B. LA CONSOLIDATION DU RÉGIME SAOUDIEN

Le rétablissement de l'autorité de l'Etat semble acquis. Plusieurs leviers ont été actionnés afin d'obtenir ce résultat.

D'abord les forces de sécurité ont été réorganisées, entraînées et appuyées par des conseillers étrangers. Elles sont désormais capables d'infiltrer les cellules combattantes afin de prévenir les attentats, de livrer combat dans une contre-guérilla urbaine et d'accroître si nécessaire la répression contre les « égarés ».

En second lieu, la remontée générale des cours du pétrole de 2000 à 2007 a permis à la monarchie d'acheter à nouveau la paix sociale. A cela il faut ajouter la multiplication des emplois partiellement fictifs dans le secteur public, la saoudisation de l'emploi imposée à tous les employeurs, saoudiens et investisseurs étrangers, réticents à se priver de la possibilité d'employer sept millions de travailleurs immigrés, compétents, durs à la tâche et privés de tout droit.

Le Gouvernement a su également renouer avec une politique de diversification de l'économie. Il a soutenu l'investissement dans l'industrie pétrochimique, la production d'engrais, de matières plastiques, de verre, d'aluminium, tous secteurs où un pays pourvu d'une énergie à très bon marché dispose d'un avantage comparatif. Cette politique a généré des emplois productifs.

Enfin, le Gouvernement a pris la mesure des risques que lui faisait courir un système d'enseignement qui, du primaire à l'université, nourrit la jeunesse d'idées religieuses archaïques, éloignées des conceptions mesurées des grandes écoles de pensée théologiques et juridiques reconnues dans l'ensemble du monde musulman. Ainsi les nouvelles générations deviennent-elles plus conservatrices que les précédentes ; ainsi la jeunesse devient-elle d'autant plus perméable aux dérives extrémistes que son absence de compétence professionnelle lui interdit toute insertion sociale.

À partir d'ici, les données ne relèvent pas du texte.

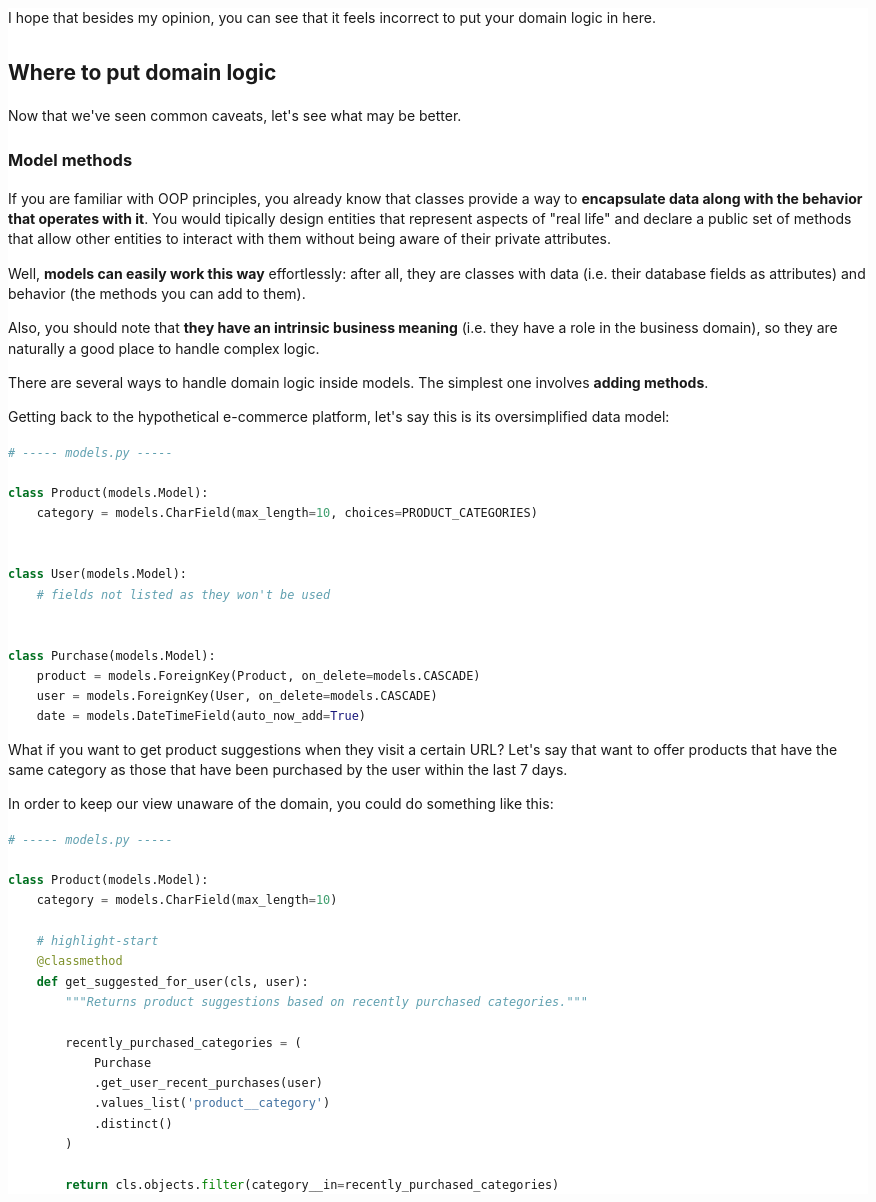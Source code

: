 I hope that besides my opinion, you can see that it feels incorrect to put your domain logic in here.

## Where to put domain logic

Now that we've seen common caveats, let's see what may be better.

### Model methods

If you are familiar with OOP principles, you already know that classes provide a way to **encapsulate data along with the behavior that operates with it**. You would tipically design entities that represent aspects of "real life" and declare a public set of methods that allow other entities to interact with them without being aware of their private attributes.

Well, **models can easily work this way** effortlessly: after all, they are classes with data (i.e. their database fields as attributes) and behavior (the methods you can add to them). 

Also, you should note that **they have an intrinsic business meaning** (i.e. they have a role in the business domain), so they are naturally a good place to handle complex logic.

There are several ways to handle domain logic inside models. The simplest one involves **adding methods**.

Getting back to the hypothetical e-commerce platform, let's say this is its oversimplified data model:

```python
# ----- models.py -----

class Product(models.Model):
    category = models.CharField(max_length=10, choices=PRODUCT_CATEGORIES)


class User(models.Model):
    # fields not listed as they won't be used


class Purchase(models.Model):
    product = models.ForeignKey(Product, on_delete=models.CASCADE)
    user = models.ForeignKey(User, on_delete=models.CASCADE)
    date = models.DateTimeField(auto_now_add=True)
```

What if you want to get product suggestions when they visit a certain URL? Let's say that want to offer products that have the same category as those that have been purchased by the user within the last 7 days.

In order to keep our view unaware of the domain, you could do something like this:

```python
# ----- models.py -----

class Product(models.Model):
    category = models.CharField(max_length=10)

    # highlight-start
    @classmethod
    def get_suggested_for_user(cls, user):
        """Returns product suggestions based on recently purchased categories."""

        recently_purchased_categories = (
            Purchase
            .get_user_recent_purchases(user)
            .values_list('product__category')
            .distinct()
        )

        return cls.objects.filter(category__in=recently_purchased_categories)
```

Afin de reprendre en main ces extrémistes, le Gouvernement mène une politique de rééducation des « égarés », terme qui désigne les terroristes arrêtés et les jihadistes revenus d'Irak. Si la rééducation est considérée comme efficace, c'est-à-dire si « le lavage de cerveau » a produit les résultats escomptés et si le repentir est jugé certain, les « égarés » sont libérés, dotés d'une aide financière, d'un emploi, d'une maison, voire d'une épouse. Deux mille « égarés », soit la quasi-totalité des détenus, pour raison de terrorisme, ont été libérés. Cette politique qui emprunte aux méthodes soviétiques ou chinoises, le paternalisme en plus, fait peu de cas des droits de la personne. Elle s'insère dans un système répressif fait d'emprisonnement sans inculpation, de maintien au secret, de torture systématique et de châtiments dégradants, tels que la flagellation. Mais elle permet, semble-t-il, la réinsertion des Saoudiens qui s'étaient tournés vers l'action violente et, par contraste vis-à-vis des autres inculpés en Arabie saoudite, les « égarés » bénéficient d'un régime de faveur.

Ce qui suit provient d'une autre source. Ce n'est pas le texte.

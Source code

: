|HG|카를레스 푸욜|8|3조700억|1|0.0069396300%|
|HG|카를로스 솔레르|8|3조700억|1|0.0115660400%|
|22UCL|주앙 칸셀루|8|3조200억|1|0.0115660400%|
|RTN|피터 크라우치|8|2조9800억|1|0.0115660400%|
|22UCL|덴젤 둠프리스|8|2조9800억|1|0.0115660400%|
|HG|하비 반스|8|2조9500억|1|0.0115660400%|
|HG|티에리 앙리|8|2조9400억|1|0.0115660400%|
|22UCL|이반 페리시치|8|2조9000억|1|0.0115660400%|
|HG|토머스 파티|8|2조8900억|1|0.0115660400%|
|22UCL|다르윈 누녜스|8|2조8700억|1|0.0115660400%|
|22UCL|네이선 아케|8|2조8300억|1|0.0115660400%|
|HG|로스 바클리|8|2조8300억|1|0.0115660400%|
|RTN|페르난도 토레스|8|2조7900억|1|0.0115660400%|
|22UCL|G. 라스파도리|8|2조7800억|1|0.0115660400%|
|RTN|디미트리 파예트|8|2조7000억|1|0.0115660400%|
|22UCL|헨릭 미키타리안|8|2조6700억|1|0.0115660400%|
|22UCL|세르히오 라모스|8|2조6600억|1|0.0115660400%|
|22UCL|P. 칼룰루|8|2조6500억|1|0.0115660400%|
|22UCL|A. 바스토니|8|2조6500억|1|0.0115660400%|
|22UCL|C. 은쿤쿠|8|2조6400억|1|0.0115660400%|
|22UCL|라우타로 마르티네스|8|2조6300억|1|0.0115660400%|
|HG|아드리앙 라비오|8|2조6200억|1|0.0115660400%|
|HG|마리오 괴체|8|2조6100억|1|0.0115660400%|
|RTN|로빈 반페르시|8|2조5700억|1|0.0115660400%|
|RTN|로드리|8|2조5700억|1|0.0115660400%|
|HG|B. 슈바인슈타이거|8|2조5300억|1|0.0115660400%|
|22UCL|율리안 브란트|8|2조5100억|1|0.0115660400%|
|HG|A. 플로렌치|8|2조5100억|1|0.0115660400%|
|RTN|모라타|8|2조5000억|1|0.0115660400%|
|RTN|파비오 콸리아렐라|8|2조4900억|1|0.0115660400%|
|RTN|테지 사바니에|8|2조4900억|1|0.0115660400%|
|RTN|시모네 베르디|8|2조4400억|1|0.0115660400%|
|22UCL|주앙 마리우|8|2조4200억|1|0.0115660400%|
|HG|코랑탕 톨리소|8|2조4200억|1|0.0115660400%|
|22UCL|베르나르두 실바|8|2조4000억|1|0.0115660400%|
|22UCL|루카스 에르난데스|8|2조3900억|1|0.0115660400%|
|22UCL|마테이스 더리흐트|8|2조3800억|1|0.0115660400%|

Dans une perspective plus stratégique, le roi Abdallah tente de réaliser une réforme des programmes et des méthodes d'enseignement, du primaire à l'université, et surtout de développer les enseignements professionnels et techniques. 30 000 étudiants saoudiens sont actuellement en formation à l'étranger. Le roi se heurte, d'une part, à la forte résistance du corps enseignant et des puissantes universités islamistes militantes de Médine et de Riyad et, d'autre part, à un corps social trop récemment urbanisé pour s'adapter aisément aux contraintes de l'emploi salarié.

Cette politique a toutefois porté ses fruits. La pacification est générale et la menace d'une déstabilisation de l'Arabie saoudite est écartée. Cette situation sera-t-elle consolidée dans les années à venir pour que se construise une société qui, tout en gardant son originalité, sache offrir plus de chances d'épanouissement à sa jeune population dans le cadre d'un Etat de droit et préparer son économie à l'après pétrole ?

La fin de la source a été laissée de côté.